By the end of 2008, for the first time in history, half of the world's population will live in urban centers, according to a revised United Nations population study. From VOA's New York Bureau, correspondent Barbara Schoetzau reports that the survey also predicts the world's urban population will almost double to 6.4 billion people by the year 2050.
The report's findings imply that urban areas must be prepared to absorb enormous numbers of people over the next four decades. U.N. population officials say the growth of cities will not only be caused by populations migrating from rural areas, but also by the transformation of many rural areas into urban centers.
Hania Zlotnik, the head of the U.N. Population Division, says most of the growth will be in small cities, not the mega cities like Tokyo, New York and Mexico City.
"By small cites, we mean cities with less than half a million people over time.
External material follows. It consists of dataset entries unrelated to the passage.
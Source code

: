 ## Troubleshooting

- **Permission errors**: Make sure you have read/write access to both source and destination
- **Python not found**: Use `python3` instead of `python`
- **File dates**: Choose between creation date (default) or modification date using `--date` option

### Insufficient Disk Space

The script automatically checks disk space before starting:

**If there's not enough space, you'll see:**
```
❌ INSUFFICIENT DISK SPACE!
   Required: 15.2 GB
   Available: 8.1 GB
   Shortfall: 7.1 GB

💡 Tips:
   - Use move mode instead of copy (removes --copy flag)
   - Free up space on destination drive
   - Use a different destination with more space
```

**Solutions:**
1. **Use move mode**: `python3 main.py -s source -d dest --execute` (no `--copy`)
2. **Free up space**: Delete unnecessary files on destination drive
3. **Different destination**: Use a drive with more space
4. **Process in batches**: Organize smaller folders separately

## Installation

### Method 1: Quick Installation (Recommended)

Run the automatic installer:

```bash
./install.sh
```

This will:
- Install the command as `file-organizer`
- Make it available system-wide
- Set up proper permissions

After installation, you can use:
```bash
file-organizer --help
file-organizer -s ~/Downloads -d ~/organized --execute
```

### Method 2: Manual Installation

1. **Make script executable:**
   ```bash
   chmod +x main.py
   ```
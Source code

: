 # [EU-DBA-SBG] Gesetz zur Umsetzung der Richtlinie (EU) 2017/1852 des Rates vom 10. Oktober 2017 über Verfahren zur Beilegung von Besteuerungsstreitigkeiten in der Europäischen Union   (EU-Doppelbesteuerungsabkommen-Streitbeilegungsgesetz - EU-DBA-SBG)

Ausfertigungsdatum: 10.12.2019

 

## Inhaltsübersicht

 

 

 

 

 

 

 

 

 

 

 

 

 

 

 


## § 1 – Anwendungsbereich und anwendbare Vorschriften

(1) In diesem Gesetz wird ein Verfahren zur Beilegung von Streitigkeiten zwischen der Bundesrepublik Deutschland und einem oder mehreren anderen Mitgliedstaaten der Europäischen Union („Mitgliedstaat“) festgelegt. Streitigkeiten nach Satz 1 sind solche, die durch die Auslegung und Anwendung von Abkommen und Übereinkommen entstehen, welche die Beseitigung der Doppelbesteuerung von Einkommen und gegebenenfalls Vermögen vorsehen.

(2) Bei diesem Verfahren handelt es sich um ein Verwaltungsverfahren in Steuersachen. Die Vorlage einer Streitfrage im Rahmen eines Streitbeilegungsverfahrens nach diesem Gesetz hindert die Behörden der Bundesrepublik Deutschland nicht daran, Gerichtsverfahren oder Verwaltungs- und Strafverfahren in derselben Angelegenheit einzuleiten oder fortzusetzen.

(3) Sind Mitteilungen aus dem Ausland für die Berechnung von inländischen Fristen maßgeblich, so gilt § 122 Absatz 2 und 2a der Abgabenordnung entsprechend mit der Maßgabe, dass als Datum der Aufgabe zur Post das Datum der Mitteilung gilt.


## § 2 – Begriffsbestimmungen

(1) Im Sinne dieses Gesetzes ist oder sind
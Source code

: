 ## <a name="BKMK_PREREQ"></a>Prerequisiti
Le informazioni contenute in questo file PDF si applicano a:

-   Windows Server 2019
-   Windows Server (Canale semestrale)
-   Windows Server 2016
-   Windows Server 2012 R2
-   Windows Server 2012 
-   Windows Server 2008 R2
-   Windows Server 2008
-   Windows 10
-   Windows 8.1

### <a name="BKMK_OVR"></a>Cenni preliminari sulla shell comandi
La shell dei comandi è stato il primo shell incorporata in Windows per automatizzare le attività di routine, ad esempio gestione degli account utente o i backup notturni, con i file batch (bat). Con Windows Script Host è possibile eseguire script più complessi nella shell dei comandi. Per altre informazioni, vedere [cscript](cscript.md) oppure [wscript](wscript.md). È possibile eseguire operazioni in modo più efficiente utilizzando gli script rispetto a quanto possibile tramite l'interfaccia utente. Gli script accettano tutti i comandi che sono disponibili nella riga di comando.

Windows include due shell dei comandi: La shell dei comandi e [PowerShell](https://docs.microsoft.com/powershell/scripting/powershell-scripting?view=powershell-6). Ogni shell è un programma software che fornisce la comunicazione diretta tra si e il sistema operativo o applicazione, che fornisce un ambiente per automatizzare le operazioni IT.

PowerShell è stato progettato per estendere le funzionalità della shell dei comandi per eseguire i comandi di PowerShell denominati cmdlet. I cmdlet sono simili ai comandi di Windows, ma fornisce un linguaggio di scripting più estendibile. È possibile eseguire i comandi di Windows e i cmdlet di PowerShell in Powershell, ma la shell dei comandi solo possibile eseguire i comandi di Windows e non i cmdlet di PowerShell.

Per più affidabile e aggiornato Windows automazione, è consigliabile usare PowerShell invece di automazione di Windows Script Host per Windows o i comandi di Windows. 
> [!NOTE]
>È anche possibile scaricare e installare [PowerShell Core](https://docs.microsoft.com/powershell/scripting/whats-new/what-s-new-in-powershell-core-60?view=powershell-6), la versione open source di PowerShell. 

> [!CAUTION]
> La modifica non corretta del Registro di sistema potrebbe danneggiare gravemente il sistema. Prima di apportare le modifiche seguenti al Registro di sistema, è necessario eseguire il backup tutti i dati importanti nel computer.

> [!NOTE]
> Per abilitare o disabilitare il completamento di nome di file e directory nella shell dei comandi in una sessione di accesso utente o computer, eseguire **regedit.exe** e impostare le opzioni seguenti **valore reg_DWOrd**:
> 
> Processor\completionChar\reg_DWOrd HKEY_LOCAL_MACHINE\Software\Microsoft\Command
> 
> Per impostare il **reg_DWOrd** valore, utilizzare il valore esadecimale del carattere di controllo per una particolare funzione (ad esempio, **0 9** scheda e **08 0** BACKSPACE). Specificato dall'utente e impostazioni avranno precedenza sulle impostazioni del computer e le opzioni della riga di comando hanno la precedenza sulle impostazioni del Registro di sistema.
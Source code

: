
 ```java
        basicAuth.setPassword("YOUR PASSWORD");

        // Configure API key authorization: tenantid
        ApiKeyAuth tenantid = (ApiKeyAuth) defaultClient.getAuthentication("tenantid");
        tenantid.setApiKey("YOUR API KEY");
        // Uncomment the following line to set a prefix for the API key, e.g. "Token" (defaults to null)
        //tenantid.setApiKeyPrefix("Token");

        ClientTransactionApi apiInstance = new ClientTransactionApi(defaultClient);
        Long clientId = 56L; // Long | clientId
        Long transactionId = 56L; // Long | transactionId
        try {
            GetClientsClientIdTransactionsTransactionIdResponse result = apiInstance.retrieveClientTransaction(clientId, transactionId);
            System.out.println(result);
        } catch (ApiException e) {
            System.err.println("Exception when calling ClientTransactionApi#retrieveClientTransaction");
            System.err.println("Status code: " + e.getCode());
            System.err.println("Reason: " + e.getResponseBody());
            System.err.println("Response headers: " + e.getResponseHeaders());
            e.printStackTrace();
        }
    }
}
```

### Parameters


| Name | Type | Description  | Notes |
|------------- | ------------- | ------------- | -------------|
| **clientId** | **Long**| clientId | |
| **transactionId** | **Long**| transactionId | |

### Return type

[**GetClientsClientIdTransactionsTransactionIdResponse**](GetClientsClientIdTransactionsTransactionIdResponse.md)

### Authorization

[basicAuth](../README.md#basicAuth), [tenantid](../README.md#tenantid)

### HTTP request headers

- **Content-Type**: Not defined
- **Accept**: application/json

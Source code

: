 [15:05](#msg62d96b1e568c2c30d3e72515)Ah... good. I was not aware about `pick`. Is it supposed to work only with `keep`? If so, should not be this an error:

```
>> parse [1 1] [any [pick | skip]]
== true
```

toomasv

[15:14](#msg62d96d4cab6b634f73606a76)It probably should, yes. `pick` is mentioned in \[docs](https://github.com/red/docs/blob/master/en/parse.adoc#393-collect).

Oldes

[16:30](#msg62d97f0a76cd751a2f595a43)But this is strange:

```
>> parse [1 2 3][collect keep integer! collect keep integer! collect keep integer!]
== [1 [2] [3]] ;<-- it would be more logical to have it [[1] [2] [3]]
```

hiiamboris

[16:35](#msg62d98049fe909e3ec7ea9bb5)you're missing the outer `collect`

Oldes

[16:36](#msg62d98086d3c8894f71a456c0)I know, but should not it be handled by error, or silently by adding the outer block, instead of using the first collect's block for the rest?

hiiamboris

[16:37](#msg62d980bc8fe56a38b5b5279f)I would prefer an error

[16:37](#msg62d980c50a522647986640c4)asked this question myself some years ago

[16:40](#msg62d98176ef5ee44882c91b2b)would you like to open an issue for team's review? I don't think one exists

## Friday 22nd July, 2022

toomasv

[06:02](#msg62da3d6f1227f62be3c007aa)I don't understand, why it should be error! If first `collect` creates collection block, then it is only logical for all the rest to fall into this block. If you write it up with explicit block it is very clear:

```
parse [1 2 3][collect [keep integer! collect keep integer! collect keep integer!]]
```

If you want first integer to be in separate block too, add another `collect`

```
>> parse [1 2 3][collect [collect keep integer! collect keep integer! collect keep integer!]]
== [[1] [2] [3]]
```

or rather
I have to say for the cities that have more than half a million people, we know them by name and address," Zlotnik said. "But for the cities that have less than half a million people we really do not know where they are because they number in the tens of thousands. It is important to understand what you are going to have is birth of new cities. "
Most of the population growth is expected in less developed regions, especially Asia. Due largely to the rapid urbanization of China, Zlotnik says Asia is expected to become 50 percent urban within the next 15 years. Africa's urban population is expected to triple over the next three decades.
Zlotnik says urban centers are viewed as economically dynamic, attracting investment and creating employment. Ironically, improvements in rural areas can lead to population declines.
"Usually rural development implies having agricultural production that is more productive. To do that, you have to have less people producing because the productivity is measured on the basis of how much labor you put in. So you need to become more agribusiness and agribusiness uses less people. So they need to find employment for the excess labor that will be left when that happens," said Zlotnik.
The report represents the first time the United Nation has made urban projections as far ahead as the year 2050. The report is based on continued reductions in birth rates. If fertility rates remained at the current rate, the world population would reach eight billion by 2050.